Derrick a soupiré, le son lourd dans le salon calme. « Tu as raison. On a été tellement concentrés sur tout le reste, les garçons ressentent probablement nos vibrations. » Il a tendu la main, donnant à Ethan, qui était blotti entre eux, une légère caresse sur la tête.
« On leur a promis un autre pique-nique à la crique, tu te souviens ? » a proposé Sarah, une lueur d'espoir se rallumant dans ses yeux. Leur refuge secret était la crique, une plage en forme de croissant enfouie derrière un fourré qui ne pouvait être atteint que par un sentier sinueux et étroit. Le bruit des vagues qui se brisaient emportait leurs angoisses, ce qui en faisait un refuge pour eux.
« Excellent », a acquiescé Derrick, avec un sourire fatigué aux lèvres. « On pourrait apporter des sandwichs et peut-être de la salade de fruits.

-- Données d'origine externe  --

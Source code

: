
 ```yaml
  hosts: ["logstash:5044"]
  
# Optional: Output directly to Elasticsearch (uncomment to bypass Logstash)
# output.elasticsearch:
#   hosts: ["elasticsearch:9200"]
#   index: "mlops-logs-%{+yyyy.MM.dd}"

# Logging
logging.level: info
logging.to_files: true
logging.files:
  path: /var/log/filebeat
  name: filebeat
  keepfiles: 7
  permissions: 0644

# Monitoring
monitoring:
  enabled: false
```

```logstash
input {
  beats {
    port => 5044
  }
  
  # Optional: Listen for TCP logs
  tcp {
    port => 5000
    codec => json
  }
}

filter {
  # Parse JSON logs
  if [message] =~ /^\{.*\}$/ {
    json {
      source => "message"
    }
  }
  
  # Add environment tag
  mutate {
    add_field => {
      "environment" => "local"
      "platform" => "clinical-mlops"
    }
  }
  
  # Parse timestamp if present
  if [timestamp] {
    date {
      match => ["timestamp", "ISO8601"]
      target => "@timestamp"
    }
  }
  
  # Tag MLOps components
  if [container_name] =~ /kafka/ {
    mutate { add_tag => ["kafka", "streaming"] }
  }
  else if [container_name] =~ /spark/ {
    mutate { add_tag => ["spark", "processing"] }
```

Ce dont on a vraiment besoin, c'est de soleil et d'air frais. »
Le samedi qui a suivi s'est levé clair et lumineux. Alors qu'ils chargeaient la camionnette avec une grande couverture de plage, un panier de pique-nique rempli de bonnes choses éclatantes et beaucoup de crème solaire, la tension de la semaine précédente a semblé fondre. Les jumeaux, bien attachés dans leurs sièges de voiture, ont gloussé et pleuré de joie devant le changement de routine.
\Il y a eu un silence agréable sur le trajet vers la crique, interrompu seulement par les gloussements occasionnels de l'arrière.

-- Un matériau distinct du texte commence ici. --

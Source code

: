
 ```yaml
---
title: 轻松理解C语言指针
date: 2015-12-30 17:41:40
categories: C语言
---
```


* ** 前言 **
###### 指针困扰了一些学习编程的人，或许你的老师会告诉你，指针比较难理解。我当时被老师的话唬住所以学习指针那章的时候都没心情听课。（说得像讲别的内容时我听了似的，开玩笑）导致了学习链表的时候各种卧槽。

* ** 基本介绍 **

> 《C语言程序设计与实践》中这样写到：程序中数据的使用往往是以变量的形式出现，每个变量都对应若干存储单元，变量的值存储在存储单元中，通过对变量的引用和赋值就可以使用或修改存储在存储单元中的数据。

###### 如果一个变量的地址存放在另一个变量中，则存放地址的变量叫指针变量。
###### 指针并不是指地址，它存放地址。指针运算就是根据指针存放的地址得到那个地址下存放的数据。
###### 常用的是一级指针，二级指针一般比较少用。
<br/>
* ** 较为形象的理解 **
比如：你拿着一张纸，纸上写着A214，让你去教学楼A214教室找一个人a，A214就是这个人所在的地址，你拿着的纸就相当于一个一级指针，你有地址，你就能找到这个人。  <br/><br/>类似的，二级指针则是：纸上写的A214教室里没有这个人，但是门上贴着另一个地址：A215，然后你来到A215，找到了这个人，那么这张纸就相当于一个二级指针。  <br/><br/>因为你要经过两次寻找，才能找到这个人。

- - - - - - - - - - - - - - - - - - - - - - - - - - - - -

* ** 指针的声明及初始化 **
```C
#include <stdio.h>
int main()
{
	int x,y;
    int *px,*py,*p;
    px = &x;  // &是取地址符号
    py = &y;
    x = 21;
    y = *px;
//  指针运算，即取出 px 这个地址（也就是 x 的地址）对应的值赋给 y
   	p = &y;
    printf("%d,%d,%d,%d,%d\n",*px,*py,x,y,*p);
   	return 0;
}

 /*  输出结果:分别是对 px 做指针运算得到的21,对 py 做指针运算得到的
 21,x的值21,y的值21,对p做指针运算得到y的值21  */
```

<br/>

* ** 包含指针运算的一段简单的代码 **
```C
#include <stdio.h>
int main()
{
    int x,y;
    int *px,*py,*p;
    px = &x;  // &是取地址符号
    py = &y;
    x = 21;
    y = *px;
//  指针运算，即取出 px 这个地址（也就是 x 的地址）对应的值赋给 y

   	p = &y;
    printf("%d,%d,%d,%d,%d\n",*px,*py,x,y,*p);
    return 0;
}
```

Un soupir de soulagement collectif est sorti de la voiture alors qu'ils arrivaient dans la clairière surplombant le rivage.

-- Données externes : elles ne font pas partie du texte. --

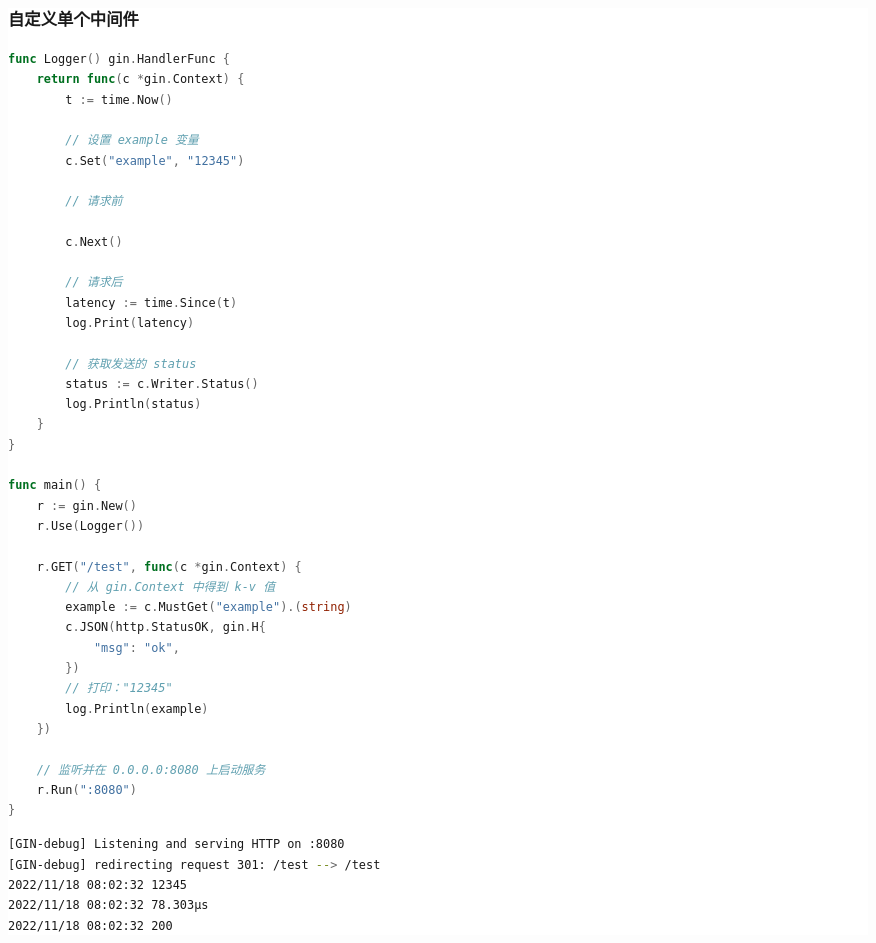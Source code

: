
 ```go
```

### 自定义单个中间件

```go
func Logger() gin.HandlerFunc {
    return func(c *gin.Context) {
        t := time.Now()

        // 设置 example 变量
        c.Set("example", "12345")

        // 请求前

        c.Next()

        // 请求后
        latency := time.Since(t)
        log.Print(latency)

        // 获取发送的 status
        status := c.Writer.Status()
        log.Println(status)
    }
}

func main() {
    r := gin.New()
    r.Use(Logger())

    r.GET("/test", func(c *gin.Context) {
        // 从 gin.Context 中得到 k-v 值
        example := c.MustGet("example").(string)
        c.JSON(http.StatusOK, gin.H{
            "msg": "ok",
        })
        // 打印："12345"
        log.Println(example)
    })

    // 监听并在 0.0.0.0:8080 上启动服务
    r.Run(":8080")
}
```

```bash
[GIN-debug] Listening and serving HTTP on :8080
[GIN-debug] redirecting request 301: /test --> /test
2022/11/18 08:02:32 12345
2022/11/18 08:02:32 78.303µs
2022/11/18 08:02:32 200
```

Ils ont été accueillis par l'arôme habituel des aiguilles de pin et de l'air salé. Sous l'abri d'un grand chêne, avec ses branches créant un auvent naturel au-dessus d'eux, Sarah a posé la couverture. Derrick a déballé le panier de pique-nique, ses mouvements retrouvant leur aisance habituelle.
Ethan et Léo, libérés de leurs sièges de voiture, ont tendu la main vers l'herbe douce avec une joie non coordonnée. Sarah les a aidés à ramper, leurs babillements excités remplissant l'air.
« Regarde-les aller », a gloussé Derrick, tendant à Sarah un sandwich au beurre de cacahuète et à la gelée. « Aucune inquiétude au monde. »
Sarah a pris une bouchée, la douceur étant une belle distraction de la tension de la semaine précédente. « Exactement. On aspire à un monde où les enfants peuvent vivre en sécurité et heureux. »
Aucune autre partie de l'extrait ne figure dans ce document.